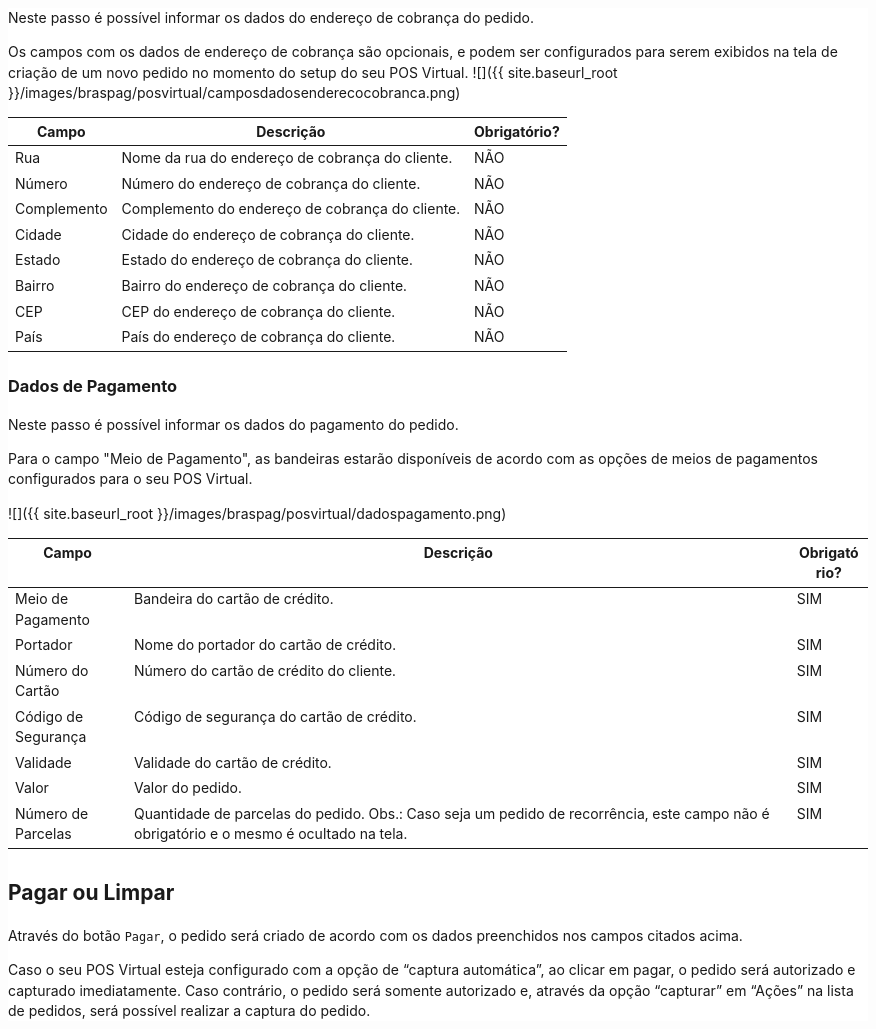 Neste passo é possível informar os dados do endereço de cobrança do pedido.

Os campos com os dados de endereço de cobrança são opcionais, e podem ser configurados para serem exibidos na tela de criação de um novo pedido no momento do setup do seu POS Virtual.
![]({{ site.baseurl_root }}/images/braspag/posvirtual/camposdadosenderecocobranca.png)

|Campo|Descrição|Obrigatório?|
|-----|---------|------------|
|Rua|Nome da rua do endereço de cobrança do cliente.|NÃO|
|Número|Número do endereço de cobrança do cliente.|NÃO|
|Complemento|Complemento do endereço de cobrança do cliente.|NÃO|
|Cidade|Cidade do endereço de cobrança do cliente.|NÃO|
|Estado |Estado do endereço de cobrança do cliente.|NÃO|
|Bairro|Bairro do endereço de cobrança do cliente.|NÃO|
|CEP|CEP do endereço de cobrança do cliente.|NÃO|
|País|País do endereço de cobrança do cliente.|NÃO|

### Dados de Pagamento

Neste passo é possível informar os dados do pagamento do pedido.

Para o campo "Meio de Pagamento", as bandeiras estarão disponíveis de acordo com as opções de meios de pagamentos configurados para o seu POS Virtual.

![]({{ site.baseurl_root }}/images/braspag/posvirtual/dadospagamento.png)

|Campo|Descrição|Obrigatório?|
|-----|---------|------------|
|Meio de Pagamento|Bandeira do cartão de crédito.|SIM|
|Portador|Nome do portador do cartão de crédito.|SIM|
|Número do Cartão|Número do cartão de crédito do cliente.|SIM|
|Código de Segurança|Código de segurança do cartão de crédito.|SIM|
|Validade|Validade do cartão de crédito.|SIM|
|Valor|Valor do pedido.|SIM|
|Número de Parcelas|Quantidade de parcelas do pedido. Obs.: Caso seja um pedido de recorrência, este campo não é obrigatório e o mesmo é ocultado na tela.|SIM|

## Pagar ou Limpar

Através do botão `Pagar`, o pedido será criado de acordo com os dados preenchidos nos campos citados acima.

Caso o seu POS Virtual esteja configurado com a opção de “captura automática”, ao clicar em pagar, o pedido será autorizado e capturado imediatamente. Caso contrário, o pedido será somente autorizado e, através da opção “capturar” em “Ações” na lista de pedidos, será possível realizar a captura do pedido.  
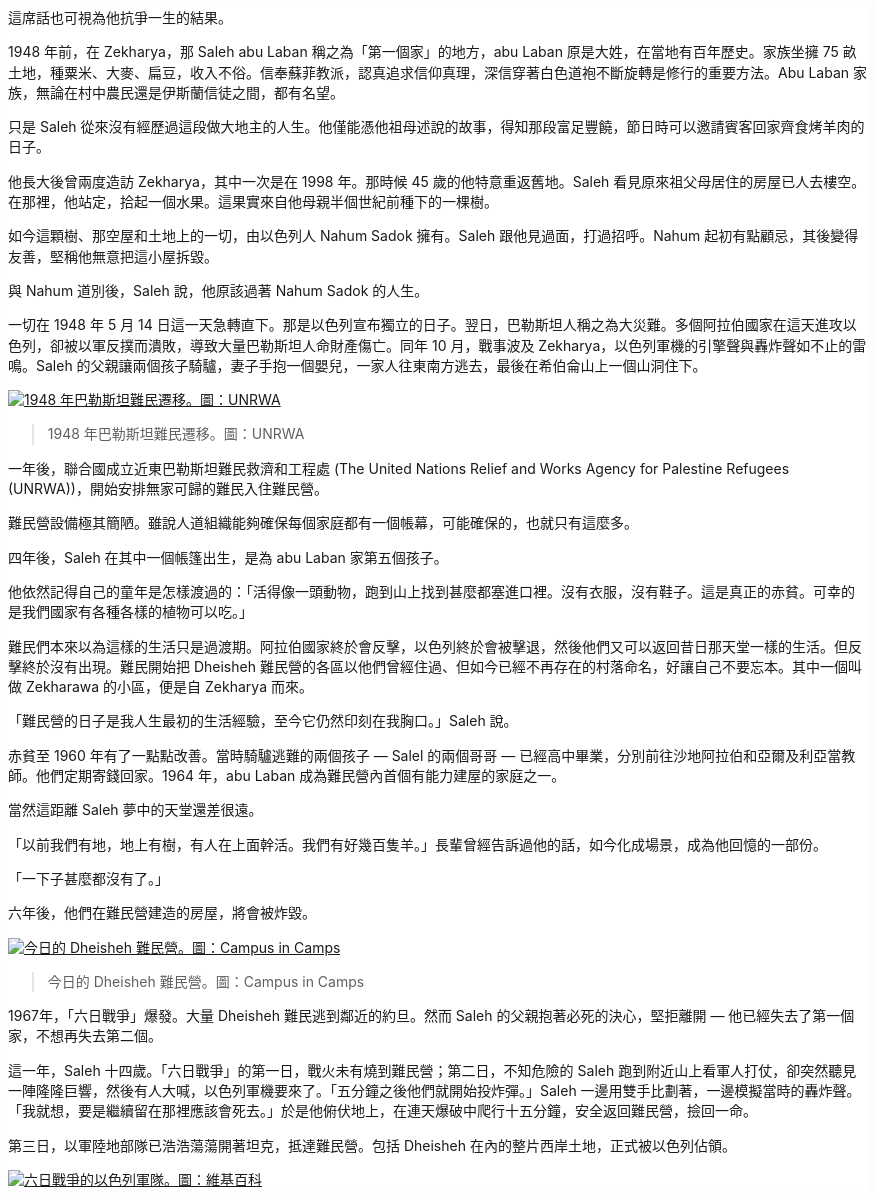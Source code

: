 這席話也可視為他抗爭一生的結果。

1948 年前，在 Zekharya，那 Saleh abu Laban 稱之為「第一個家」的地方，abu Laban 原是大姓，在當地有百年歷史。家族坐擁 75 畝土地，種粟米、大麥、扁豆，收入不俗。信奉蘇菲教派，認真追求信仰真理，深信穿著白色道袍不斷旋轉是修行的重要方法。Abu Laban 家族，無論在村中農民還是伊斯蘭信徒之間，都有名望。

只是 Saleh 從來沒有經歷過這段做大地主的人生。他僅能憑他祖母述說的故事，得知那段富足豐饒，節日時可以邀請賓客回家齊食烤羊肉的日子。

他長大後曾兩度造訪 Zekharya，其中一次是在 1998 年。那時候 45 歲的他特意重返舊地。Saleh 看見原來祖父母居住的房屋已人去樓空。在那裡，他站定，拾起一個水果。這果實來自他母親半個世紀前種下的一棵樹。

如今這顆樹、那空屋和土地上的一切，由以色列人 Nahum Sadok 擁有。Saleh 跟他見過面，打過招呼。Nahum 起初有點顧忌，其後變得友善，堅稱他無意把這小屋拆毀。

與 Nahum 道別後，Saleh 說，他原該過著 Nahum Sadok 的人生。

一切在 1948 年 5 月 14 日這一天急轉直下。那是以色列宣布獨立的日子。翌日，巴勒斯坦人稱之為大災難。多個阿拉伯國家在這天進攻以色列，卻被以軍反撲而潰敗，導致大量巴勒斯坦人命財產傷亡。同年 10 月，戰事波及 Zekharya，以色列軍機的引擎聲與轟炸聲如不止的雷鳴。Saleh 的父親讓兩個孩子騎驢，妻子手抱一個嬰兒，一家人往東南方逃去，最後在希伯侖山上一個山洞住下。

[![1948 年巴勒斯坦難民遷移。圖：UNRWA](http://web.archive.org/web/2020im_/https://cdn.thestandnews.com/media/photos/cache/Palestinian_refugees_MpGB7_1200x0.jpg)](http://web.archive.org/web/20210628141022/https://cdn.thestandnews.com/media/photos/cache/Palestinian_refugees_MpGB7_1200x0.jpg)

> 1948 年巴勒斯坦難民遷移。圖：UNRWA

一年後，聯合國成立近東巴勒斯坦難民救濟和工程處 (The United Nations Relief and Works Agency for Palestine Refugees (UNRWA))，開始安排無家可歸的難民入住難民營。

難民營設備極其簡陋。雖說人道組織能夠確保每個家庭都有一個帳幕，可能確保的，也就只有這麼多。

四年後，Saleh 在其中一個帳篷出生，是為 abu Laban 家第五個孩子。

他依然記得自己的童年是怎樣渡過的：「活得像一頭動物，跑到山上找到甚麼都塞進口裡。沒有衣服，沒有鞋子。這是真正的赤貧。可幸的是我們國家有各種各樣的植物可以吃。」

難民們本來以為這樣的生活只是過渡期。阿拉伯國家終於會反擊，以色列終於會被擊退，然後他們又可以返回昔日那天堂一樣的生活。但反擊終於沒有出現。難民開始把 Dheisheh 難民營的各區以他們曾經住過、但如今已經不再存在的村落命名，好讓自己不要忘本。其中一個叫做 Zekharawa 的小區，便是自 Zekharya 而來。

「難民營的日子是我人生最初的生活經驗，至今它仍然印刻在我胸口。」Saleh 說。

赤貧至 1960 年有了一點點改善。當時騎驢逃難的兩個孩子 — Salel 的兩個哥哥 — 已經高中畢業，分別前往沙地阿拉伯和亞爾及利亞當教師。他們定期寄錢回家。1964 年，abu Laban 成為難民營內首個有能力建屋的家庭之一。

當然這距離 Saleh 夢中的天堂還差很遠。

「以前我們有地，地上有樹，有人在上面幹活。我們有好幾百隻羊。」長輩曾經告訴過他的話，如今化成場景，成為他回憶的一部份。

「一下子甚麼都沒有了。」

六年後，他們在難民營建造的房屋，將會被炸毀。

[![今日的 Dheisheh 難民營。圖：Campus in Camps](http://web.archive.org/web/2020im_/https://cdn.thestandnews.com/media/photos/cache/view-dheisheh_vRiDC_1200x0.jpg)](http://web.archive.org/web/20210628141022/https://cdn.thestandnews.com/media/photos/cache/view-dheisheh_vRiDC_1200x0.jpg)

> 今日的 Dheisheh 難民營。圖：Campus in Camps

1967年，「六日戰爭」爆發。大量 Dheisheh 難民逃到鄰近的約旦。然而 Saleh 的父親抱著必死的決心，堅拒離開 — 他已經失去了第一個家，不想再失去第二個。

這一年，Saleh 十四歲。「六日戰爭」的第一日，戰火未有燒到難民營；第二日，不知危險的 Saleh 跑到附近山上看軍人打仗，卻突然聽見一陣隆隆巨響，然後有人大喊，以色列軍機要來了。「五分鐘之後他們就開始投炸彈。」Saleh 一邊用雙手比劃著，一邊模擬當時的轟炸聲。「我就想，要是繼續留在那裡應該會死去。」於是他俯伏地上，在連天爆破中爬行十五分鐘，安全返回難民營，撿回一命。

第三日，以軍陸地部隊已浩浩蕩蕩開著坦克，抵達難民營。包括 Dheisheh 在內的整片西岸土地，正式被以色列佔領。

[![六日戰爭的以色列軍隊。圖：維基百科](http://web.archive.org/web/2020im_/https://cdn.thestandnews.com/media/photos/cache/6_Day_War-Amos_7VYYk_1200x0.jpg)](http://web.archive.org/web/20210628141022/https://cdn.thestandnews.com/media/photos/cache/6_Day_War-Amos_7VYYk_1200x0.jpg)
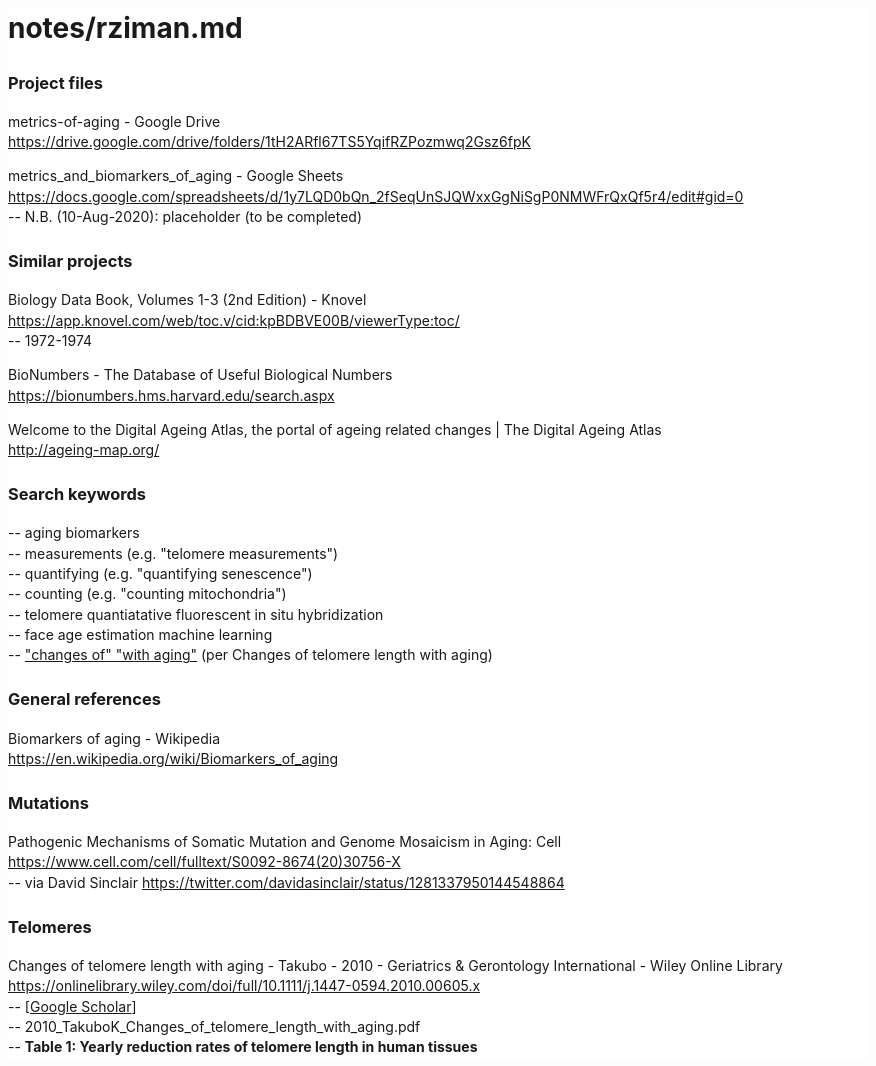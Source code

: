 # notes/rziman.md  

### Project files  

metrics-of-aging - Google Drive  
https://drive.google.com/drive/folders/1tH2ARfl67TS5YqifRZPozmwq2Gsz6fpK  

metrics_and_biomarkers_of_aging - Google Sheets  
https://docs.google.com/spreadsheets/d/1y7LQD0bQn_2fSeqUnSJQWxxGgNiSgP0NMWFrQxQf5r4/edit#gid=0  
-- N.B. (10-Aug-2020): placeholder (to be completed)  


### Similar projects  

Biology Data Book, Volumes 1-3 (2nd Edition) - Knovel  
https://app.knovel.com/web/toc.v/cid:kpBDBVE00B/viewerType:toc/  
-- 1972-1974  

BioNumbers - The Database of Useful Biological Numbers  
https://bionumbers.hms.harvard.edu/search.aspx  

Welcome to the Digital Ageing Atlas, the portal of ageing related changes | The Digital Ageing Atlas  
http://ageing-map.org/  


### Search keywords  

-- aging biomarkers  
-- measurements (e.g. "telomere measurements")  
-- quantifying (e.g. "quantifying senescence")  
-- counting (e.g. "counting mitochondria")  
-- telomere quantiatative fluorescent in situ hybridization  
-- face age estimation machine learning  
-- ["changes of" "with aging"](https://scholar.google.com/scholar?start=20&q=%22changes+of%22+%22with+aging%22&hl=en&as_sdt=0,5) (per Changes of telomere length with aging)  


### General references  

Biomarkers of aging - Wikipedia  
https://en.wikipedia.org/wiki/Biomarkers_of_aging  


### Mutations  

Pathogenic Mechanisms of Somatic Mutation and Genome Mosaicism in Aging: Cell  
https://www.cell.com/cell/fulltext/S0092-8674(20)30756-X  
-- via David Sinclair https://twitter.com/davidasinclair/status/1281337950144548864  


### Telomeres  

Changes of telomere length with aging - Takubo - 2010 - Geriatrics & Gerontology International - Wiley Online Library  
https://onlinelibrary.wiley.com/doi/full/10.1111/j.1447-0594.2010.00605.x  
-- \[[Google Scholar](https://scholar.google.com/scholar?cites=756102047662214906&as_sdt=2005&sciodt=0,5&hl=en)\]  
-- 2010_TakuboK_Changes_of_telomere_length_with_aging.pdf  
-- **Table 1: Yearly reduction rates of telomere length in human tissues**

### [Exercise]
Note each line of the entries that has "Número" in it, and copy those lines.

### [Solution to this task]
|Número|Número do endereço de cobrança do cliente.|NÃO|
|Número do Cartão|Número do cartão de crédito do cliente.|SIM|
|Número de Parcelas|Quantidade de parcelas do pedido. Obs.: Caso seja um pedido de recorrência, este campo não é obrigatório e o mesmo é ocultado na tela.|SIM|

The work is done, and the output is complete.